In fact, there is good reason to be cautious when it comes to AI, but that doesn’t mean we should shy away from using it. Indeed, we need to approach this technology with a keen attention to the importance of the human element.

Like so many other things, AI is what we make of it. It has the potential to improve our lives in meaningful ways. If we don’t act with clear and thorough deliberation, though, it also has the potential to do harm. Insurers must take care that their AI initiatives are deployed and governed in ways that support people. That means enhancing the quality of life for the employers and front-line workers whose livelihoods we safeguard. It also means empowering the claims managers and other professionals who bring that critically important human touch to our business.

AI Misconceptions

In the popular imagination, AI is imbued with almost magical powers — the ability to digest vast amounts of data, ponder the implications of that information and draw meaningful conclusions from it.

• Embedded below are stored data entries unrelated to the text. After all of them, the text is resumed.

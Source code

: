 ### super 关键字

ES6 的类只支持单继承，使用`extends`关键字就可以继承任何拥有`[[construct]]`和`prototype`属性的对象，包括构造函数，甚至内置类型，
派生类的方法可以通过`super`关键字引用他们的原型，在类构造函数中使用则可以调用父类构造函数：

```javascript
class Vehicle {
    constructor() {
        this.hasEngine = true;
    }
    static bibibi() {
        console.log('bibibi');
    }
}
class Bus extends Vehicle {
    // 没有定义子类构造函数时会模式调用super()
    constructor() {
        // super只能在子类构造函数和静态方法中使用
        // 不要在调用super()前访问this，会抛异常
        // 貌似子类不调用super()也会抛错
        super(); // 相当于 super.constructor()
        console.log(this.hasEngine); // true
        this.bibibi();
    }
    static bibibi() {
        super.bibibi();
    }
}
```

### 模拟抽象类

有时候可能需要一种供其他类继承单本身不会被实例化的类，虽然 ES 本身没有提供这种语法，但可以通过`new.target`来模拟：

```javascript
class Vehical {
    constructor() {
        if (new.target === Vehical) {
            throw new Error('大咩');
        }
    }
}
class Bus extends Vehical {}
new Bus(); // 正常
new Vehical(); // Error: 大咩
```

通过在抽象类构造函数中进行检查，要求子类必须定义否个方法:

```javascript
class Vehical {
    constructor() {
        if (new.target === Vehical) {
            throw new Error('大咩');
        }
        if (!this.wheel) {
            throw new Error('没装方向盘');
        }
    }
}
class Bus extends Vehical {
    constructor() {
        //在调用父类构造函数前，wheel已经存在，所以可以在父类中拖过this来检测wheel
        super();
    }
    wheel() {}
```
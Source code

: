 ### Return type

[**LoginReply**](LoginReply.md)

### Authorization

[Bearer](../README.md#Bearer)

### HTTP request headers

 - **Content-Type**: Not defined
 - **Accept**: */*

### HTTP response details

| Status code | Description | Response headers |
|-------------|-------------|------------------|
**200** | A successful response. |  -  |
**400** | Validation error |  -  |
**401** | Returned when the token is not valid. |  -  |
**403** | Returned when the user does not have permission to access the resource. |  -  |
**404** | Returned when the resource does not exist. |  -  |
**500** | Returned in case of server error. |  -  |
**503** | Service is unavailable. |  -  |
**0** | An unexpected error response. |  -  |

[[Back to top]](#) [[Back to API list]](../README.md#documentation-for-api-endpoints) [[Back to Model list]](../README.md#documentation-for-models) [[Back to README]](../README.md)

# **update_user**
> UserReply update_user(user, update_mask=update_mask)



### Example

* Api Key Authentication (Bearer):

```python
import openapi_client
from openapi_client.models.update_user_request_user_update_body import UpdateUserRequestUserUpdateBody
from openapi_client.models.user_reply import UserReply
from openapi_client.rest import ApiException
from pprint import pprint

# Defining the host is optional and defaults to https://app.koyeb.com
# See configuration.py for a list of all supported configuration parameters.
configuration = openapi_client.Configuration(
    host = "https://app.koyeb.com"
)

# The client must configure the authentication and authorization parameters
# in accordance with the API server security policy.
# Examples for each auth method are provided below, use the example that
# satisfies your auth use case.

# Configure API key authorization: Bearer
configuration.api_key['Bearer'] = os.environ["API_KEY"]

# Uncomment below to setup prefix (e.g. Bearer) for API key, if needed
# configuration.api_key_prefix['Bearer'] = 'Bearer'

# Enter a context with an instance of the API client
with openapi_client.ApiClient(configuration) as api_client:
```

Pop culture portrays AI as being fully autonomous, assuming decision-making powers and depersonalizing our lives and our relationships in the process.

Yet even tech giant Facebook is learning that a “set and forget” approach to AI generally doesn’t work well. As early as 2014, the company was using AI to categorize images, sift through content and identify material to be flagged as inappropriate. The company has been under fire from multiple directions for its sometimes overzealous policing of content as well as its apparent inability to flag truly objectionable material.

In the end, Facebook’s problem is a human one. Some critics argue that the company aims to maximize user engagement at the cost of all else and that its content must be regulated more carefully. Others argue that Facebook is too quick to block content that it doesn’t like. Both concerns speak to problems that require human solutions — not technical ones.

That leads to a fundamental question: “How can AI best serve human needs?”

AI Reality

Today, AI can very effectively support human decisions, primarily by shedding light on important matters that require attention. Most current AI applications consist of machine learning algorithms designed to perform clearly identifiable tasks based on a set of predefined business rules.

Those business rules are created and shaped by human beings. They must also be monitored and governed continuously, with a sharp eye toward the ethical implications of AI applications. Attention to the human element is essential.

The good news, though, is that human beings remain in charge. The future is in our hands. AI is a very powerful tool, with the capacity to dramatically improve people’s lives. We have the capacity to continue steering our AI initiatives in a direction that aligns with our moral and ethical priorities.

See also: How to Use AI in Claims Management

AI Supports the Human Element

Truly effective AI programs aren’t about replacing people. Like any other tool, AI can enhance the effectiveness and efficiency of the people who make our industry run smoothly.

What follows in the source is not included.